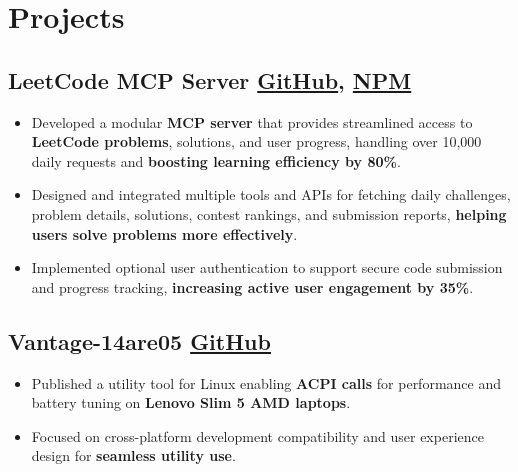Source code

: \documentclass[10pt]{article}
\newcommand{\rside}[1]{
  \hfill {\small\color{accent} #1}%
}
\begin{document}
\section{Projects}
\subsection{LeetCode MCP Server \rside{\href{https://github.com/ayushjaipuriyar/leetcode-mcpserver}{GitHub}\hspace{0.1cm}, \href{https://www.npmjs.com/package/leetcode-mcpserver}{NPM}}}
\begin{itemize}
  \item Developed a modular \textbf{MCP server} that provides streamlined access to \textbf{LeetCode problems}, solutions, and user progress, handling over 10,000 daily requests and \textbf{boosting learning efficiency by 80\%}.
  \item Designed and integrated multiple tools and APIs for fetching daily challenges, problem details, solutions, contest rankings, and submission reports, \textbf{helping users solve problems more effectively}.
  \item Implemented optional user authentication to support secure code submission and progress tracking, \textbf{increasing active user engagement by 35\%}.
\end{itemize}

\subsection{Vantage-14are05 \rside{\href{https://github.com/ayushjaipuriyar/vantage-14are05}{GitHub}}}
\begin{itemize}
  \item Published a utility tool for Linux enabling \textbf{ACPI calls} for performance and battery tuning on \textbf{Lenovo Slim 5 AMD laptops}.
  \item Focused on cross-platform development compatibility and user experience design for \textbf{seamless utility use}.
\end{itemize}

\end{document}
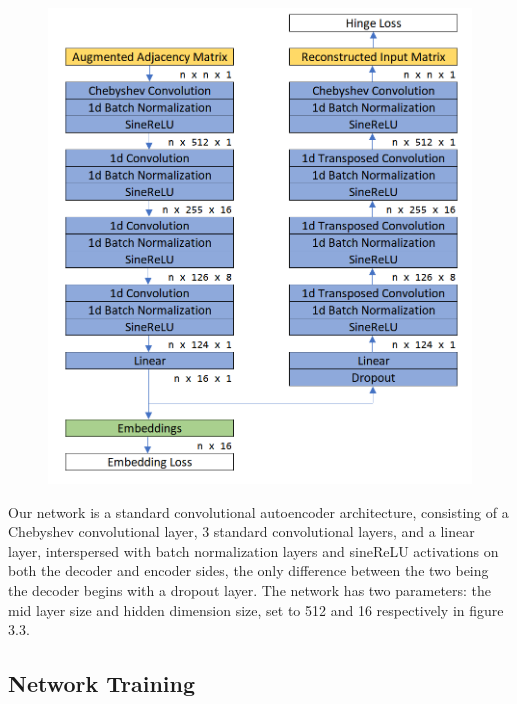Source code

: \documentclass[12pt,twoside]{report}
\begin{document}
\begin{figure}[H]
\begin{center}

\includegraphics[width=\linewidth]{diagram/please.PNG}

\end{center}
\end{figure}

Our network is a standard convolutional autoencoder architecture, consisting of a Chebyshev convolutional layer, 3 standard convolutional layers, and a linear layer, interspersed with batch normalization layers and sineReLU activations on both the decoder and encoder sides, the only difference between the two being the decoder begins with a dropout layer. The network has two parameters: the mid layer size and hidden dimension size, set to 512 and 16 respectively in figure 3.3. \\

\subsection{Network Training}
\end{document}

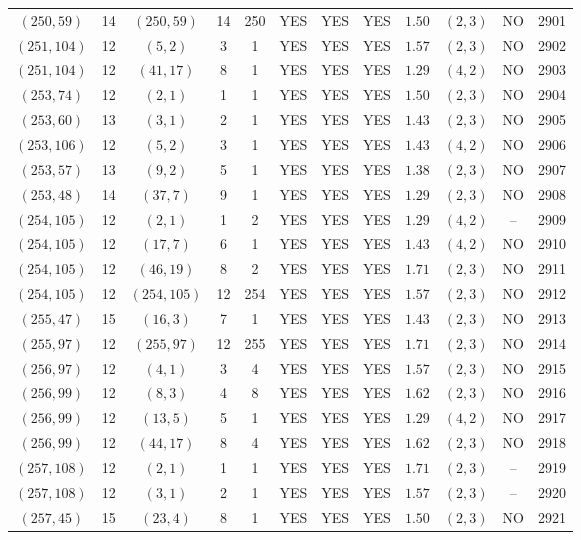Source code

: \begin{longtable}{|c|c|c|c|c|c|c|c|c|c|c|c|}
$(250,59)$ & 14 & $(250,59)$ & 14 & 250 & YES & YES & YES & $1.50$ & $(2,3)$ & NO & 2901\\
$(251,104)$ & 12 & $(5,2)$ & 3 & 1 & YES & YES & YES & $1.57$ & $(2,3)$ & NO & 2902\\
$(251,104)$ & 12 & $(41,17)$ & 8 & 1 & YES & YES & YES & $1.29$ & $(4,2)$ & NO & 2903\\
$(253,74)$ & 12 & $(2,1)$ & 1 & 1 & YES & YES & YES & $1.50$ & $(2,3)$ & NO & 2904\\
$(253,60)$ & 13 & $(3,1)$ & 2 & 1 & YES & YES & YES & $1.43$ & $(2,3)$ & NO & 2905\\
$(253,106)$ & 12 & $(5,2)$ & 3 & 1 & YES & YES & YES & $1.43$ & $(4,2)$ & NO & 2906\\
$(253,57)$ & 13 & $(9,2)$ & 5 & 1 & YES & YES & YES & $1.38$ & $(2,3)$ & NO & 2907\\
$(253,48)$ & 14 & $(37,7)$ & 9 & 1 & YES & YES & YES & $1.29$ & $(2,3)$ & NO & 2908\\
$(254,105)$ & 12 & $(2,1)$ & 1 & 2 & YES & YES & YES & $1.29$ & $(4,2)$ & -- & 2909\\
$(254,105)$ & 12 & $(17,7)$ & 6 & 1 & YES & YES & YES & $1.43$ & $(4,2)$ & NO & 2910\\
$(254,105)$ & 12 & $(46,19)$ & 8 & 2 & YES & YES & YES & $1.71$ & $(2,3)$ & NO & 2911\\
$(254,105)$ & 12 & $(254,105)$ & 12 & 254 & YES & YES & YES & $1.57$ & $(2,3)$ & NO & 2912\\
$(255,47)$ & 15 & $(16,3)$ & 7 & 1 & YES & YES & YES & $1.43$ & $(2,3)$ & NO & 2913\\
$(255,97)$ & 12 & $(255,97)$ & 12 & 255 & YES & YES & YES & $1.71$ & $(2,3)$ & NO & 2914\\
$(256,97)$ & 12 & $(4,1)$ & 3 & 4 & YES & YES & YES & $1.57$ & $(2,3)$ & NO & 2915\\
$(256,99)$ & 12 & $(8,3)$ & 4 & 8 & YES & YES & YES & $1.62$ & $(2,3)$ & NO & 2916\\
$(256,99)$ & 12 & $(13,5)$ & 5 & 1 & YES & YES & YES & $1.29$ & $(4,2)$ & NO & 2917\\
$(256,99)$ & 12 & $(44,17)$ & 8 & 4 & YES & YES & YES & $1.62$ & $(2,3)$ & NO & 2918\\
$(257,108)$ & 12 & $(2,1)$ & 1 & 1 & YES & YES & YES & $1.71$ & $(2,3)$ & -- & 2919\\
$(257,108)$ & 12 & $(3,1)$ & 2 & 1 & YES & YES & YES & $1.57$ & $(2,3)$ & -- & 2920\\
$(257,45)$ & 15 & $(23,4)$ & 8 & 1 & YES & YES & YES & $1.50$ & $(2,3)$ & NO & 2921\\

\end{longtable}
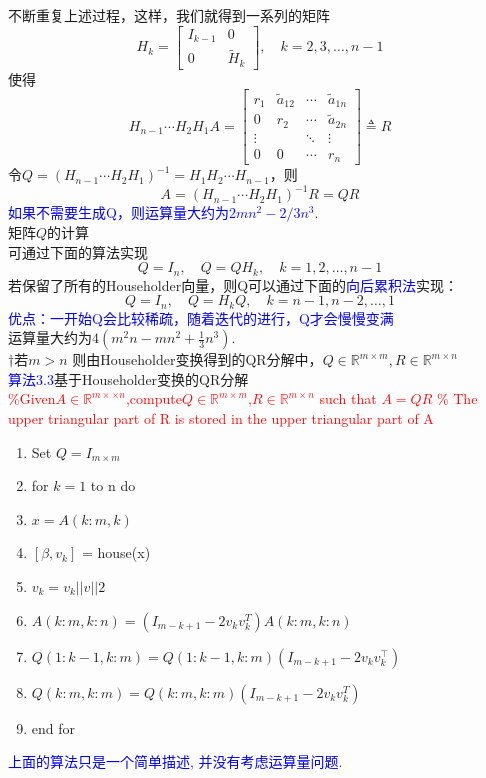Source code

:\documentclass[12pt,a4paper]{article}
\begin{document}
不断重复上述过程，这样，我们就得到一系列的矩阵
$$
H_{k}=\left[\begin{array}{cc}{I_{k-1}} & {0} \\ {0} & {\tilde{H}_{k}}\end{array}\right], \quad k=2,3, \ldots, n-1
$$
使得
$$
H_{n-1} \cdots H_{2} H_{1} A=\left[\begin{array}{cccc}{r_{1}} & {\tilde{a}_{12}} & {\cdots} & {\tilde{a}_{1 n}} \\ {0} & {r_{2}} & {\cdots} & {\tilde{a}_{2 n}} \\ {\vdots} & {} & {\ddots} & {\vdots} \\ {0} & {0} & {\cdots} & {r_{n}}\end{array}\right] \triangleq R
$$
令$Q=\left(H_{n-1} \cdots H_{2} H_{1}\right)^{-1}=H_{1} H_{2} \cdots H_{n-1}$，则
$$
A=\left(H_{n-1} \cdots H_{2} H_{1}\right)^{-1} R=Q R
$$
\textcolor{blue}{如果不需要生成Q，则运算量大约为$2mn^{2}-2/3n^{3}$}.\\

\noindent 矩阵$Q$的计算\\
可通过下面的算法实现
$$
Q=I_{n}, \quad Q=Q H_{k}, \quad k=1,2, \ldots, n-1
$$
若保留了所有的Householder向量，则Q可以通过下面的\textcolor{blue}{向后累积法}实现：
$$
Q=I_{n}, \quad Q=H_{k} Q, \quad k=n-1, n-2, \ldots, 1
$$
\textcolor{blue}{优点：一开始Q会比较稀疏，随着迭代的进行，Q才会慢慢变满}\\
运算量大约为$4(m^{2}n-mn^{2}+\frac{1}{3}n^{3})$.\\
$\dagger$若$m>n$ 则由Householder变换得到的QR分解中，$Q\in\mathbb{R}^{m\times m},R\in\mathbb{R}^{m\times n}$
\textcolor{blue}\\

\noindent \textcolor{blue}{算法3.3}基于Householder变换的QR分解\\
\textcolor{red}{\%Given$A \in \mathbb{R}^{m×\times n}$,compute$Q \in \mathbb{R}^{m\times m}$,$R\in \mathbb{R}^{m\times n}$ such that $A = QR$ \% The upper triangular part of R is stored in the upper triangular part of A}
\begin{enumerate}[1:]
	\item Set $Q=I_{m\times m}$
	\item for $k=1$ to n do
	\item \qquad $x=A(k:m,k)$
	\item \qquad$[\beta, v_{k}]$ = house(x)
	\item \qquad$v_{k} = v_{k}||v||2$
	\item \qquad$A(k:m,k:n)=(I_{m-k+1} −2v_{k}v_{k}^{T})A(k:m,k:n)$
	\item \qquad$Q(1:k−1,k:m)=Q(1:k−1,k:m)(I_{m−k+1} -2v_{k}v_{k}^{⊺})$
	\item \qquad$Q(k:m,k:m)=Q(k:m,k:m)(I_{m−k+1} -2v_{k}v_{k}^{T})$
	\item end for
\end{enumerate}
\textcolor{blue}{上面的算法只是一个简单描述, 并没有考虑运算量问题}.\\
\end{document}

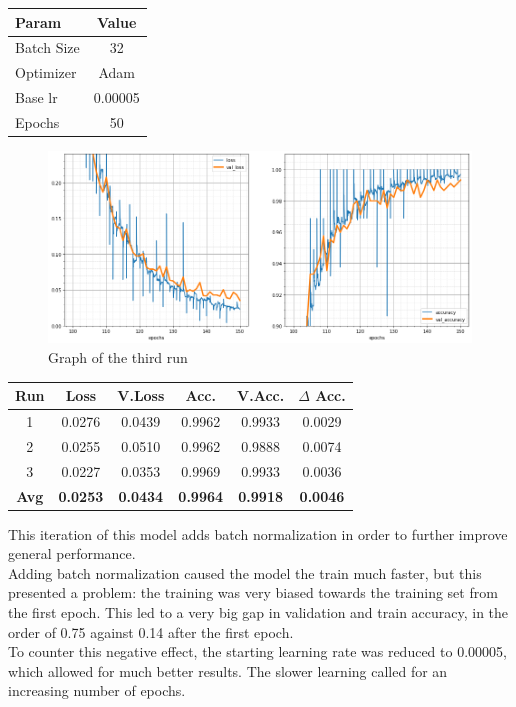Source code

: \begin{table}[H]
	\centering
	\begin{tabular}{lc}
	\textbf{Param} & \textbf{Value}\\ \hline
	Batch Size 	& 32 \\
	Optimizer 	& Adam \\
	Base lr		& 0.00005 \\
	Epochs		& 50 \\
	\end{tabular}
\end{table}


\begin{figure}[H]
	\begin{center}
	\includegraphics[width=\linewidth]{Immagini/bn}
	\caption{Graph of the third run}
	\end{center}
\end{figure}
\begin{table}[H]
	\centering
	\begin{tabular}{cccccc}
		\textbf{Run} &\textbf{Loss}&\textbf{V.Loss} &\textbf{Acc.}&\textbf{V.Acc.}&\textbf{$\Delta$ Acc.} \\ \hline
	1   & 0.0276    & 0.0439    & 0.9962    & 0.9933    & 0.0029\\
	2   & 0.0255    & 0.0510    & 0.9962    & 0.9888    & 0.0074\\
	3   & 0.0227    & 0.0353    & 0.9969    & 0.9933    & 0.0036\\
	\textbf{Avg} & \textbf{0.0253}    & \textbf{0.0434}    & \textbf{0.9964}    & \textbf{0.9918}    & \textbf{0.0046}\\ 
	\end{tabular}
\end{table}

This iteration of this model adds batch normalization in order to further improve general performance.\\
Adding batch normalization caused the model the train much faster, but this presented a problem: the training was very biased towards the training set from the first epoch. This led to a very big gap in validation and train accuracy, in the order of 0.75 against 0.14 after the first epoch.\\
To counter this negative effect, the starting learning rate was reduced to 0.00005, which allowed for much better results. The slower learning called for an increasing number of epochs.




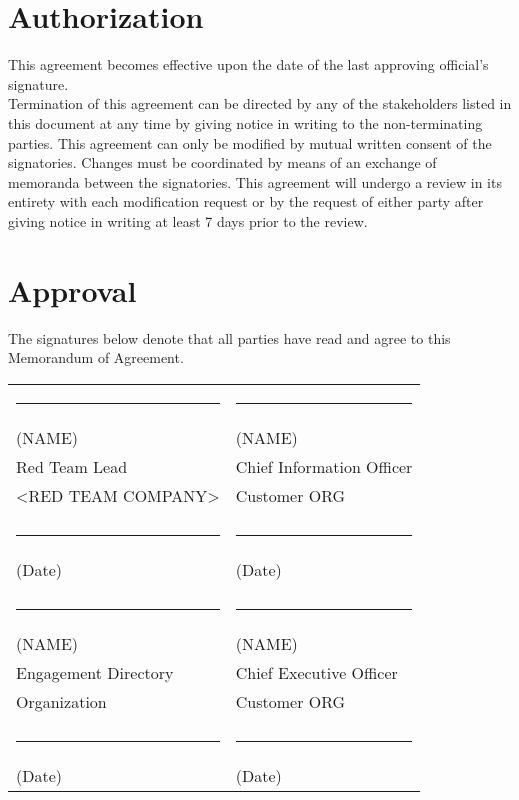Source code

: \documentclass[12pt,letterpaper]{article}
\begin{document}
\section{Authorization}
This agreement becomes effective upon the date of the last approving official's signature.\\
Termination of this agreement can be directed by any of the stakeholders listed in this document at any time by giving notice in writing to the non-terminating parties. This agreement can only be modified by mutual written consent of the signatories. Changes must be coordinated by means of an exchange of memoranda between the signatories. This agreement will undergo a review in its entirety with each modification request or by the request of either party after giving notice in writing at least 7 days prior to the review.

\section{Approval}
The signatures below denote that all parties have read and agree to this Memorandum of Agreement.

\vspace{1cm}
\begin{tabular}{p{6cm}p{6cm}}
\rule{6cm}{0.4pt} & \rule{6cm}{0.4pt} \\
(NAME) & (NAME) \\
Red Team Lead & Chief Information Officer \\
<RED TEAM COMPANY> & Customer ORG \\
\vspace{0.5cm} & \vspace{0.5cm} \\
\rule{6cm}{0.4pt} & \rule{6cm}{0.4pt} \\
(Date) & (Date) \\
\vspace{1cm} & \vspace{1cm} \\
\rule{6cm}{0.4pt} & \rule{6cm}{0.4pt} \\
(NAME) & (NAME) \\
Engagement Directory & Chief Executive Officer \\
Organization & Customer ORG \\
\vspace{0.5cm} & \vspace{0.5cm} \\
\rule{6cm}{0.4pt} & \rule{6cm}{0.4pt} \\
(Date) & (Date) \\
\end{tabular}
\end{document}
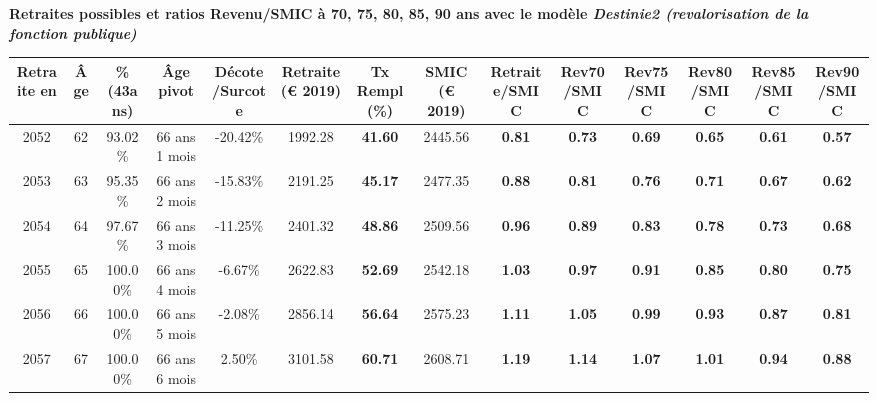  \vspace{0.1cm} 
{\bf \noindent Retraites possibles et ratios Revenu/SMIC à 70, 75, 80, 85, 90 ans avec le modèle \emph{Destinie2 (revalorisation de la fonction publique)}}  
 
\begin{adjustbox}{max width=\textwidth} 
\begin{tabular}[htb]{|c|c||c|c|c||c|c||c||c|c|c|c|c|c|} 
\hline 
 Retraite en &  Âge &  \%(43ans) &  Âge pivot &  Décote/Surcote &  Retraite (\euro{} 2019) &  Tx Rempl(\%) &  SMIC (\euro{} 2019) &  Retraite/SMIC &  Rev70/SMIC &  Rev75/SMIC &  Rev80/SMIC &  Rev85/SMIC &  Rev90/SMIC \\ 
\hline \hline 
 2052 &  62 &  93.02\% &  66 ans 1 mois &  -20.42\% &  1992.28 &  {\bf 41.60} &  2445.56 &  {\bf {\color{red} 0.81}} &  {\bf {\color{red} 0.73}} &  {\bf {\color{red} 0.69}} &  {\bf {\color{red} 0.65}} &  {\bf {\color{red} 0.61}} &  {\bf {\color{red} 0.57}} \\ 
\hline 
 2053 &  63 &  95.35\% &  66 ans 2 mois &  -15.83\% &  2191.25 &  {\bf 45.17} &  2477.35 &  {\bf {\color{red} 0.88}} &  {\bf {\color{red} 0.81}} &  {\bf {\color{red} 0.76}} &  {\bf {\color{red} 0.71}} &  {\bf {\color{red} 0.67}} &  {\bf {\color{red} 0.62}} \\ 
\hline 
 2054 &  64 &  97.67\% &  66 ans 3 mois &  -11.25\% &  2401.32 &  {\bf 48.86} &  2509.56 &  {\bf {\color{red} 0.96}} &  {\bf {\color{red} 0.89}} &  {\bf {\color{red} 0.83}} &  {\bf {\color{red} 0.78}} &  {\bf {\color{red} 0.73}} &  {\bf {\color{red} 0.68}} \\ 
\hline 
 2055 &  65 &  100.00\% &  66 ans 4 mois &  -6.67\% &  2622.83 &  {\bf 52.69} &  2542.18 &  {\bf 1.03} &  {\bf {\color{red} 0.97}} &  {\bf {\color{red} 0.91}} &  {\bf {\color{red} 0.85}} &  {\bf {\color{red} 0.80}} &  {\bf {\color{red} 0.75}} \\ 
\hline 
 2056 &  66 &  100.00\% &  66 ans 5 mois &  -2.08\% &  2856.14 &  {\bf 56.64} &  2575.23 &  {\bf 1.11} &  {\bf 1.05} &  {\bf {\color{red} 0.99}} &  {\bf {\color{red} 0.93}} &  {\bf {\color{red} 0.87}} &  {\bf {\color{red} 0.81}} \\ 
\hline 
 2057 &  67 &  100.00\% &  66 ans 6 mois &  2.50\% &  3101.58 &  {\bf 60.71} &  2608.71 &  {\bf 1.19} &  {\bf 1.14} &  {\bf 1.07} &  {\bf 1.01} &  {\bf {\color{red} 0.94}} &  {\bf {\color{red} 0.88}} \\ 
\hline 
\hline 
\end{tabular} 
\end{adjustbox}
• • • • •
▶ What to do
Repeat, character for character, the lines of the material above from the line with "NO & 2906\\" through the line with "NO & 2910\\".

▶ Exercise response
$(253,106)$ & 12 & $(5,2)$ & 3 & 1 & YES & YES & YES & $1.43$ & $(4,2)$ & NO & 2906\\
$(253,57)$ & 13 & $(9,2)$ & 5 & 1 & YES & YES & YES & $1.38$ & $(2,3)$ & NO & 2907\\
$(253,48)$ & 14 & $(37,7)$ & 9 & 1 & YES & YES & YES & $1.29$ & $(2,3)$ & NO & 2908\\
$(254,105)$ & 12 & $(2,1)$ & 1 & 2 & YES & YES & YES & $1.29$ & $(4,2)$ & -- & 2909\\
$(254,105)$ & 12 & $(17,7)$ & 6 & 1 & YES & YES & YES & $1.43$ & $(4,2)$ & NO & 2910\\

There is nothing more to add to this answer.